文=田中久美子 取材協力=春燈社(小西眞由美)
謎に満ちた《アルノルフィーニ夫妻の肖像》
ヤン・ファン・エイクの作品の中で、最も多くの謎を含んでいるのが《アルノルフィーニ夫妻の肖像》(1434年)でしょう。主題やモデル、描かれているものが何を象徴しているかなど、今日でも解明されていないことがたくさんあります。そのため図像研究に携わる人を今も虜にし続けています。
この絵に描かれているのは、イタリア出身でヤンと同じブルッヘの街に住む裕福な商人ジョヴァンニ・ディ・アリーゴ・アルノルフィーニと、その妻ジョヴァンナ・チェナーミ夫妻だとされてきました。ジョヴァンニ・アルノルフィーニと思われる人物の肖像を、ヤン・ファン・エイクは4年後の1438年にも描いています。
美術史学者パノフスキーが1934年に発表した解釈では、男性が女性の手を取り片手を上げる仕草は結婚の誓いであり、結婚を暗示する象徴物が多く見受けられることから、この絵は「絵による結婚証明書」だとするものです。
象徴物は、犬は夫婦の忠節の象徴、背後の椅子に施された聖女マルガリータ像は、飲み込まれた竜のお腹を突き破って出てきたため安産の守護聖人、結婚が聖秘蹟のひとつであるため脱ぎ捨てられた木靴は聖なる場所を示唆する、などです。
また、中央の凸面鏡には夫妻の後ろ姿と戸口に立つふたりの人物が映っていることから、このふたりが結婚の証人で、その上にある銘文には美しい文字で「ヤン・ファン・エイクここにありき 1434年」と書かれていることから、ひとりは証人として立ち会ったヤンだというのが、パノフスキーの解釈です。

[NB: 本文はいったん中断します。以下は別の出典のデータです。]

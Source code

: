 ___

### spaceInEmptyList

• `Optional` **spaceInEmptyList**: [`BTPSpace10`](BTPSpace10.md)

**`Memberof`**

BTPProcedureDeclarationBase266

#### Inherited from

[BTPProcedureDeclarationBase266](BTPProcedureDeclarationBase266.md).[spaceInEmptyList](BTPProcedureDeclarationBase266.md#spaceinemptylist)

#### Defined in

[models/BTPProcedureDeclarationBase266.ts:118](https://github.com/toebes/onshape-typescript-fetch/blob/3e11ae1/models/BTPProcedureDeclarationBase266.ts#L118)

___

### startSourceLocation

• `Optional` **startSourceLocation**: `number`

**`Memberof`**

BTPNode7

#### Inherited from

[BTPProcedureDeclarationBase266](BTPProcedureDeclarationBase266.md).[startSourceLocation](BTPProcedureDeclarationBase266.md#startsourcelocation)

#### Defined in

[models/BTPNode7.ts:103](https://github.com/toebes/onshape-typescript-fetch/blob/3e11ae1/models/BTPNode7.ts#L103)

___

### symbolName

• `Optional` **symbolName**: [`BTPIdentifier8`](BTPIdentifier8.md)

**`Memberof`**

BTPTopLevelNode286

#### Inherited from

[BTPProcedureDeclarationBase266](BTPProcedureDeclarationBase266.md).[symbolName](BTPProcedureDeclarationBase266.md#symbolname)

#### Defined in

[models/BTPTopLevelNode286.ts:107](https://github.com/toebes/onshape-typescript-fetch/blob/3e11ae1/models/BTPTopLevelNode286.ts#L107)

その後、パノフスキーの説は批判され、新しい解釈が試みられます。
まず、夫妻が結婚したのは1447年とされているので、時期が合わないため、研究者の中にはヤン・ファン・エイクとその妻マルガレーテだと主張する人もいました。
そして結婚の秘蹟ではともに右手を握り合うのが普通で、この絵のように男性が左手、女性が右手というのは身分が違う者同士の結婚「貴賎結婚」だという説もあります。配偶者やその子どもに相続権がないので初夜の翌日に財産分与が行われ、それを「朝の贈与」と呼ぶため、朝の贈与の約束ではないかというのです。

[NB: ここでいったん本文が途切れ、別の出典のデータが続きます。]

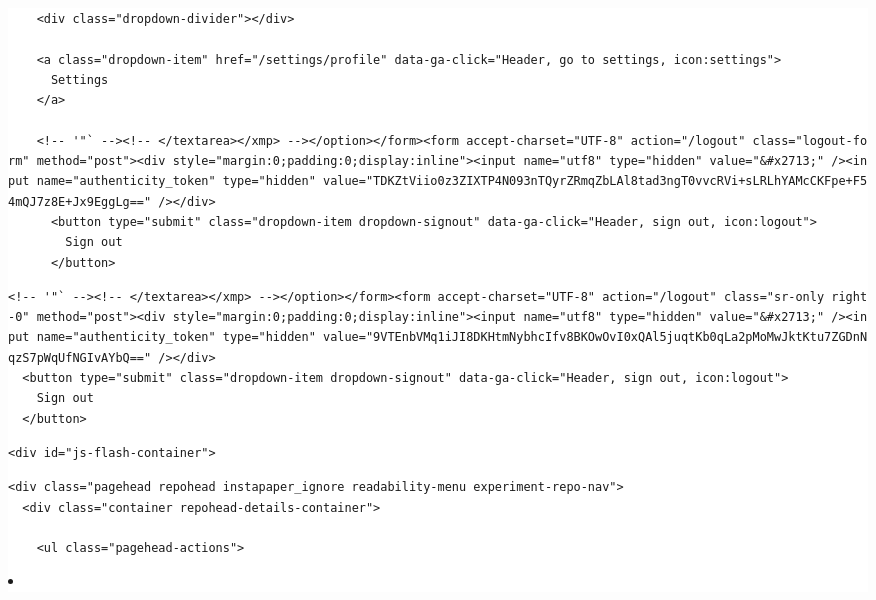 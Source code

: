         <div class="dropdown-divider"></div>

        <a class="dropdown-item" href="/settings/profile" data-ga-click="Header, go to settings, icon:settings">
          Settings
        </a>

        <!-- '"` --><!-- </textarea></xmp> --></option></form><form accept-charset="UTF-8" action="/logout" class="logout-form" method="post"><div style="margin:0;padding:0;display:inline"><input name="utf8" type="hidden" value="&#x2713;" /><input name="authenticity_token" type="hidden" value="TDKZtViio0z3ZIXTP4N093nTQyrZRmqZbLAl8tad3ngT0vvcRVi+sLRLhYAMcCKFpe+F54mQJ7z8E+Jx9EggLg==" /></div>
          <button type="submit" class="dropdown-item dropdown-signout" data-ga-click="Header, sign out, icon:logout">
            Sign out
          </button>
</form>      </div>
    </div>
  </li>
</ul>


    <!-- '"` --><!-- </textarea></xmp> --></option></form><form accept-charset="UTF-8" action="/logout" class="sr-only right-0" method="post"><div style="margin:0;padding:0;display:inline"><input name="utf8" type="hidden" value="&#x2713;" /><input name="authenticity_token" type="hidden" value="9VTEnbVMq1iJI8DKHtmNybhcIfv8BKOwOvI0xQAl5juqtKb0qLa2pMoMwJktKtu7ZGDnNqzS7pWqUfNGIvAYbQ==" /></div>
      <button type="submit" class="dropdown-item dropdown-signout" data-ga-click="Header, sign out, icon:logout">
        Sign out
      </button>
</form>  </div>
</div>


      

  </div>

  <div id="start-of-content" class="show-on-focus"></div>

    <div id="js-flash-container">
</div>



  <div role="main">
        <div itemscope itemtype="http://schema.org/SoftwareSourceCode">
    <div id="js-repo-pjax-container" data-pjax-container>
      




    <div class="pagehead repohead instapaper_ignore readability-menu experiment-repo-nav">
      <div class="container repohead-details-container">

        <ul class="pagehead-actions">
  <li>
        <!-- '"` --><!-- </textarea></xmp> --></option></form><form accept-charset="UTF-8" action="/notifications/subscribe" class="js-social-container" data-autosubmit="true" data-remote="true" method="post"><div style="margin:0;padding:0;display:inline"><input name="utf8" type="hidden" value="&#x2713;" /><input name="authenticity_token" type="hidden" value="nDfCW/vMo7I06WGBPHZ6O0qO5apkrLj+lHkDLgOE3UwEkCpvl2WOps9Vtd1VTTbU9oRuJ4RwPdskC/b3oM/5YA==" /></div>      <input class="form-control" id="repository_id" name="repository_id" type="hidden" value="94390120" />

そうなると妻ジョヴァンナ・チェナーミは商人の娘なので、モデル自体が違うということになり、男性はジョヴァンニの弟のミケーレ、女性は出自が不明のエリザベートではないかという推定がされました。しかし、所蔵先のロンドン・ナショナル・ギャラリーでは、ジョヴァンニの従兄弟にあたるジョヴァンニ・ディ・ニコラ・アルノルフィーニ夫妻の二重肖像画で、結婚の証明という意図はないという説明がされています。